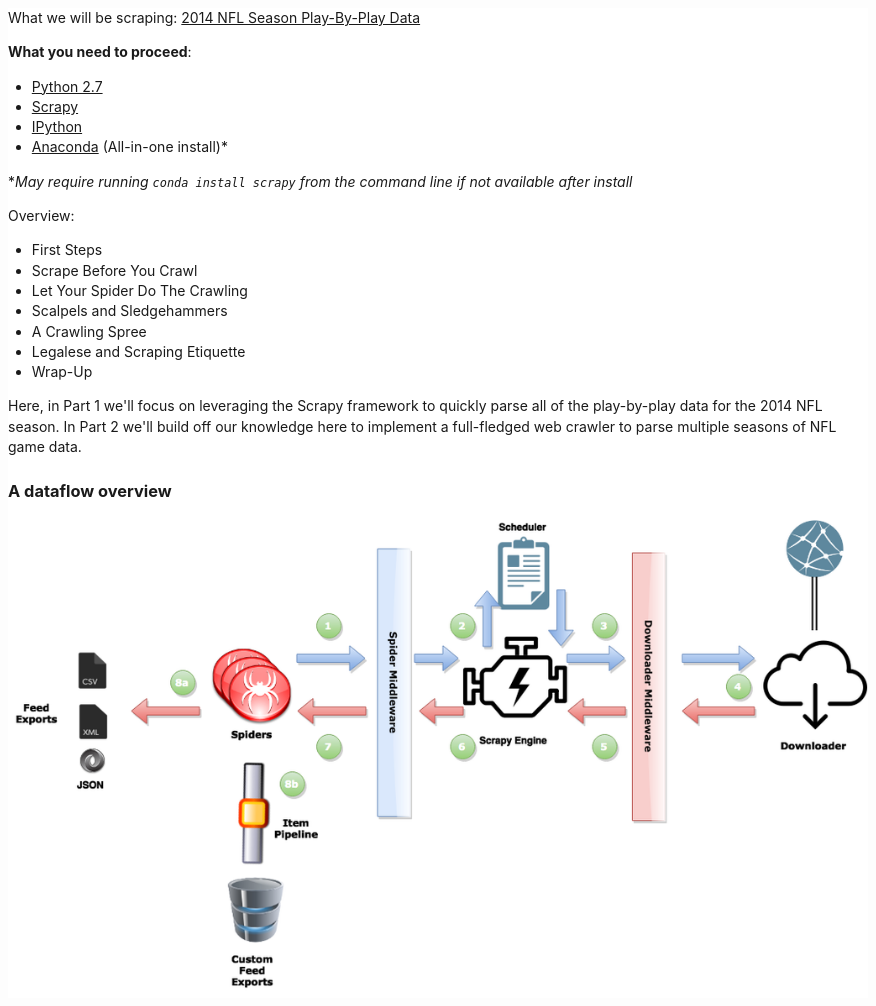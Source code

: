 What we will be scraping: [2014 NFL Season Play-By-Play Data](http://www.pro-football-reference.com/years/2014/games.htm)

**What you need to proceed**:

* [Python 2.7](https://www.python.org/download/releases/2.7/)
* [Scrapy](http://doc.scrapy.org/en/latest/intro/install.html)
* [IPython](http://ipython.org/ipython-doc/2/install/install.html)
* [Anaconda](http://docs.continuum.io/anaconda/install) (All-in-one install)* 

**May require running `conda install scrapy` from the command line if not available after install*

Overview:

* First Steps [](#recon)
* Scrape Before You Crawl [](#)
* Let Your Spider Do The Crawling [](#)
* Scalpels and Sledgehammers [](#)
* A Crawling Spree [](#)
* Legalese and Scraping Etiquette [](#)
* Wrap-Up [](#)

Here, in Part 1 we'll focus on leveraging the Scrapy framework to quickly parse all of the play-by-play data for the 2014 NFL season.
In Part 2 we'll build off our knowledge here to implement a full-fledged web crawler to parse multiple seasons of NFL game data.

### A dataflow overview

![Scrapy Dataflow](/assets/scrapy/Scrapy-Dataflow.png)
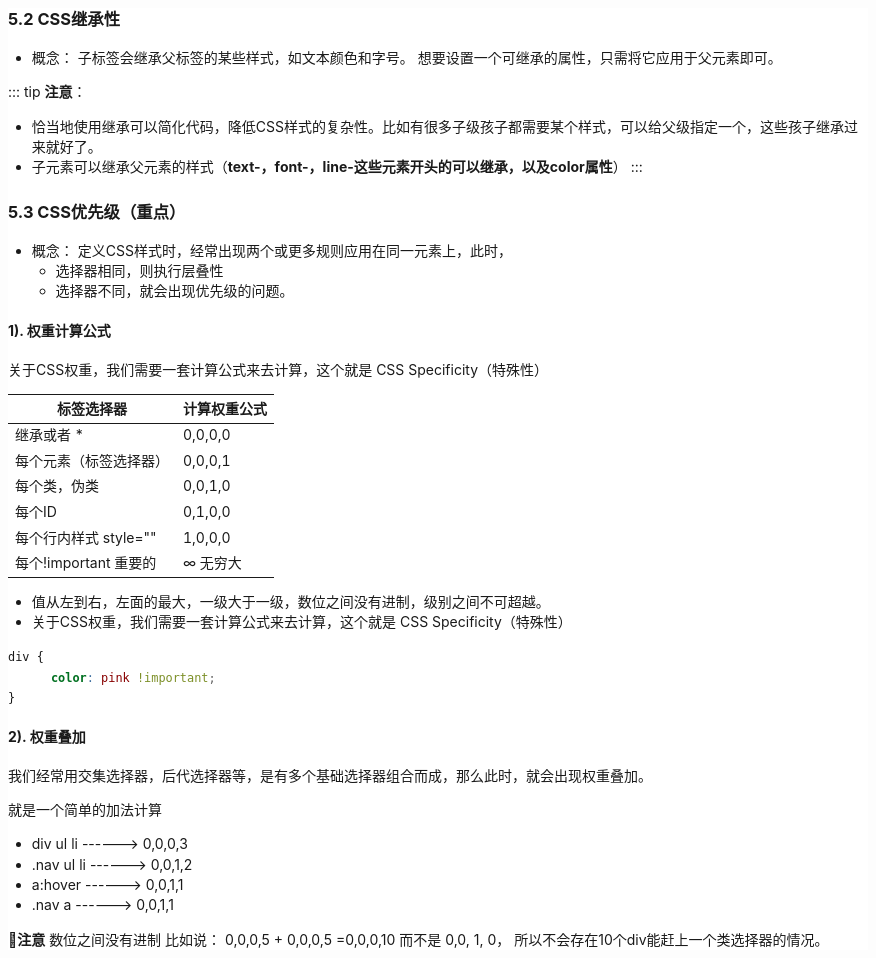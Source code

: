 ### 5.2 CSS继承性
- 概念：
  子标签会继承父标签的某些样式，如文本颜色和字号。
  想要设置一个可继承的属性，只需将它应用于父元素即可。

::: tip
 **注意**：
- 恰当地使用继承可以简化代码，降低CSS样式的复杂性。比如有很多子级孩子都需要某个样式，可以给父级指定一个，这些孩子继承过来就好了。
- 子元素可以继承父元素的样式（**text-，font-，line-这些元素开头的可以继承，以及color属性**）
:::

### 5.3 CSS优先级（重点）
- 概念：
  定义CSS样式时，经常出现两个或更多规则应用在同一元素上，此时，
  * 选择器相同，则执行层叠性
  * 选择器不同，就会出现优先级的问题。
#### 1). 权重计算公式
关于CSS权重，我们需要一套计算公式来去计算，这个就是 CSS Specificity（特殊性）

| 标签选择器             | 计算权重公式 |
| ---------------------- | ------------ |
| 继承或者 *             | 0,0,0,0      |
| 每个元素（标签选择器） | 0,0,0,1      |
| 每个类，伪类           | 0,0,1,0      |
| 每个ID                 | 0,1,0,0      |
| 每个行内样式 style=""  | 1,0,0,0      |
| 每个!important  重要的 | ∞ 无穷大     |

- 值从左到右，左面的最大，一级大于一级，数位之间没有进制，级别之间不可超越。 
- 关于CSS权重，我们需要一套计算公式来去计算，这个就是 CSS Specificity（特殊性）
```css
div {
      color: pink !important;  
}
```

#### 2). 权重叠加
我们经常用交集选择器，后代选择器等，是有多个基础选择器组合而成，那么此时，就会出现权重叠加。

就是一个简单的加法计算

- div ul  li   ------>      0,0,0,3
- .nav ul li   ------>      0,0,1,2
- a:hover      -----—>   0,0,1,1
- .nav a       ------>      0,0,1,1

:bell:**注意**
数位之间没有进制 比如说： 0,0,0,5 + 0,0,0,5 =0,0,0,10 而不是 0,0, 1, 0， 所以不会存在10个div能赶上一个类选择器的情况。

DESCRIPTION OF THE TASK: If a line of the listing above holds the string "parse", copy it.

ANSWER SECTION:
Here, in Part 1 we'll focus on leveraging the Scrapy framework to quickly parse all of the play-by-play data for the 2014 NFL season.
In Part 2 we'll build off our knowledge here to implement a full-fledged web crawler to parse multiple seasons of NFL game data.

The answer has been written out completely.